= Data =

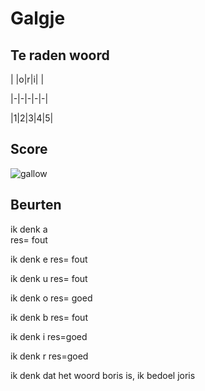 # Galgje

## Te raden woord

| |o|r|i| |

|-|-|-|-|-|

|1|2|3|4|5|

## Score
![gallow](./images/3.png)

## Beurten
ik denk a  
res= fout

ik denk e
res= fout

ik denk u
res= fout

ik denk o
res= goed

ik denk b
res= fout

ik denk i
res=goed

ik denk r
res=goed

ik denk dat het woord boris is, ik bedoel joris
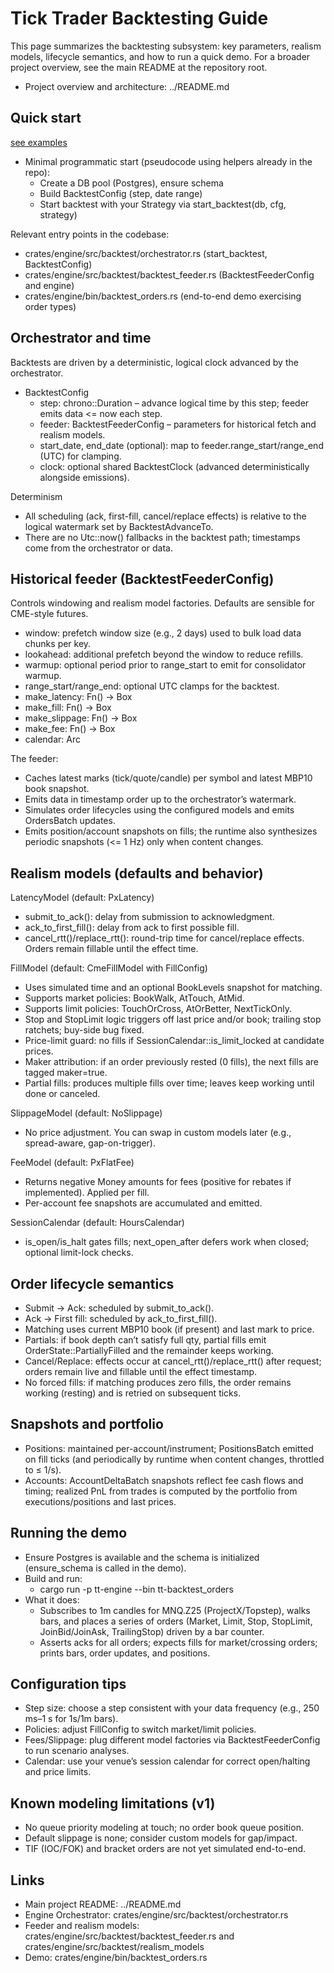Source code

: # Tick Trader Backtesting Guide

This page summarizes the backtesting subsystem: key parameters, realism models, lifecycle semantics, and how to run a quick demo. For a broader project overview, see the main README at the repository root.

- Project overview and architecture: ../README.md


## Quick start
[see examples](/crates/a_strategies/examples)
- Minimal programmatic start (pseudocode using helpers already in the repo):
  - Create a DB pool (Postgres), ensure schema
  - Build BacktestConfig (step, date range)
  - Start backtest with your Strategy via start_backtest(db, cfg, strategy)

Relevant entry points in the codebase:
- crates/engine/src/backtest/orchestrator.rs (start_backtest, BacktestConfig)
- crates/engine/src/backtest/backtest_feeder.rs (BacktestFeederConfig and engine)
- crates/engine/bin/backtest_orders.rs (end-to-end demo exercising order types)


## Orchestrator and time

Backtests are driven by a deterministic, logical clock advanced by the orchestrator.
- BacktestConfig
  - step: chrono::Duration – advance logical time by this step; feeder emits data <= now each step.
  - feeder: BacktestFeederConfig – parameters for historical fetch and realism models.
  - start_date, end_date (optional): map to feeder.range_start/range_end (UTC) for clamping.
  - clock: optional shared BacktestClock (advanced deterministically alongside emissions).

Determinism
- All scheduling (ack, first-fill, cancel/replace effects) is relative to the logical watermark set by BacktestAdvanceTo.
- There are no Utc::now() fallbacks in the backtest path; timestamps come from the orchestrator or data.


## Historical feeder (BacktestFeederConfig)

Controls windowing and realism model factories. Defaults are sensible for CME-style futures.
- window: prefetch window size (e.g., 2 days) used to bulk load data chunks per key.
- lookahead: additional prefetch beyond the window to reduce refills.
- warmup: optional period prior to range_start to emit for consolidator warmup.
- range_start/range_end: optional UTC clamps for the backtest.
- make_latency: Fn() -> Box<dyn LatencyModel>
- make_fill: Fn() -> Box<dyn FillModel>
- make_slippage: Fn() -> Box<dyn SlippageModel>
- make_fee: Fn() -> Box<dyn FeeModel>
- calendar: Arc<dyn SessionCalendar>

The feeder:
- Caches latest marks (tick/quote/candle) per symbol and latest MBP10 book snapshot.
- Emits data in timestamp order up to the orchestrator’s watermark.
- Simulates order lifecycles using the configured models and emits OrdersBatch updates.
- Emits position/account snapshots on fills; the runtime also synthesizes periodic snapshots (<= 1 Hz) only when content changes.


## Realism models (defaults and behavior)

LatencyModel (default: PxLatency)
- submit_to_ack(): delay from submission to acknowledgment.
- ack_to_first_fill(): delay from ack to first possible fill.
- cancel_rtt()/replace_rtt(): round-trip time for cancel/replace effects. Orders remain fillable until the effect time.

FillModel (default: CmeFillModel with FillConfig)
- Uses simulated time and an optional BookLevels snapshot for matching.
- Supports market policies: BookWalk, AtTouch, AtMid.
- Supports limit policies: TouchOrCross, AtOrBetter, NextTickOnly.
- Stop and StopLimit logic triggers off last price and/or book; trailing stop ratchets; buy-side bug fixed.
- Price-limit guard: no fills if SessionCalendar::is_limit_locked at candidate prices.
- Maker attribution: if an order previously rested (0 fills), the next fills are tagged maker=true.
- Partial fills: produces multiple fills over time; leaves keep working until done or canceled.

SlippageModel (default: NoSlippage)
- No price adjustment. You can swap in custom models later (e.g., spread-aware, gap-on-trigger).

FeeModel (default: PxFlatFee)
- Returns negative Money amounts for fees (positive for rebates if implemented). Applied per fill.
- Per-account fee snapshots are accumulated and emitted.

SessionCalendar (default: HoursCalendar)
- is_open/is_halt gates fills; next_open_after defers work when closed; optional limit-lock checks.


## Order lifecycle semantics

- Submit -> Ack: scheduled by submit_to_ack().
- Ack -> First fill: scheduled by ack_to_first_fill().
- Matching uses current MBP10 book (if present) and last mark to price.
- Partials: if book depth can’t satisfy full qty, partial fills emit OrderState::PartiallyFilled and the remainder keeps working.
- Cancel/Replace: effects occur at cancel_rtt()/replace_rtt() after request; orders remain live and fillable until the effect timestamp.
- No forced fills: if matching produces zero fills, the order remains working (resting) and is retried on subsequent ticks.


## Snapshots and portfolio

- Positions: maintained per-account/instrument; PositionsBatch emitted on fill ticks (and periodically by runtime when content changes, throttled to ≤ 1/s).
- Accounts: AccountDeltaBatch snapshots reflect fee cash flows and timing; realized PnL from trades is computed by the portfolio from executions/positions and last prices.


## Running the demo

- Ensure Postgres is available and the schema is initialized (ensure_schema is called in the demo).
- Build and run:
  - cargo run -p tt-engine --bin tt-backtest_orders
- What it does:
  - Subscribes to 1m candles for MNQ.Z25 (ProjectX/Topstep), walks bars, and places a series of orders (Market, Limit, Stop, StopLimit, JoinBid/JoinAsk, TrailingStop) driven by a bar counter.
  - Asserts acks for all orders; expects fills for market/crossing orders; prints bars, order updates, and positions.


## Configuration tips

- Step size: choose a step consistent with your data frequency (e.g., 250 ms–1 s for 1s/1m bars).
- Policies: adjust FillConfig to switch market/limit policies.
- Fees/Slippage: plug different model factories via BacktestFeederConfig to run scenario analyses.
- Calendar: use your venue’s session calendar for correct open/halting and price limits.


## Known modeling limitations (v1)

- No queue priority modeling at touch; no order book queue position.
- Default slippage is none; consider custom models for gap/impact.
- TIF (IOC/FOK) and bracket orders are not yet simulated end-to-end.


## Links

- Main project README: ../README.md
- Engine Orchestrator: crates/engine/src/backtest/orchestrator.rs
- Feeder and realism models: crates/engine/src/backtest/backtest_feeder.rs and crates/engine/src/backtest/realism_models
- Demo: crates/engine/bin/backtest_orders.rs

= What needs to be done =
Take the lines above from the top of the records through the one with "- feeder: BacktestFeederConfig" and repeat them exactly, without any pictures.

= Solution to this problem =
 # Galgje

## Te raden woord

| |o|r|i| |

|-|-|-|-|-|

|1|2|3|4|5|

## Score
![gallow](./images/3.png)

## Beurten
ik denk a  
res= fout

ik denk e
res= fout

ik denk u
res= fout

ik denk o
res= goed

ik denk b
res= fout

ik denk i
res=goed

ik denk r
res=goed

ik denk dat het woord boris is, ik bedoel joris
Source code

: # Tick Trader Backtesting Guide

This page summarizes the backtesting subsystem: key parameters, realism models, lifecycle semantics, and how to run a quick demo. For a broader project overview, see the main README at the repository root.

- Project overview and architecture: ../README.md


## Quick start
[see examples](/crates/a_strategies/examples)
- Minimal programmatic start (pseudocode using helpers already in the repo):
  - Create a DB pool (Postgres), ensure schema
  - Build BacktestConfig (step, date range)
  - Start backtest with your Strategy via start_backtest(db, cfg, strategy)

Relevant entry points in the codebase:
- crates/engine/src/backtest/orchestrator.rs (start_backtest, BacktestConfig)
- crates/engine/src/backtest/backtest_feeder.rs (BacktestFeederConfig and engine)
- crates/engine/bin/backtest_orders.rs (end-to-end demo exercising order types)


## Orchestrator and time

Backtests are driven by a deterministic, logical clock advanced by the orchestrator.
- BacktestConfig
  - step: chrono::Duration – advance logical time by this step; feeder emits data <= now each step.
  - feeder: BacktestFeederConfig – parameters for historical fetch and realism models.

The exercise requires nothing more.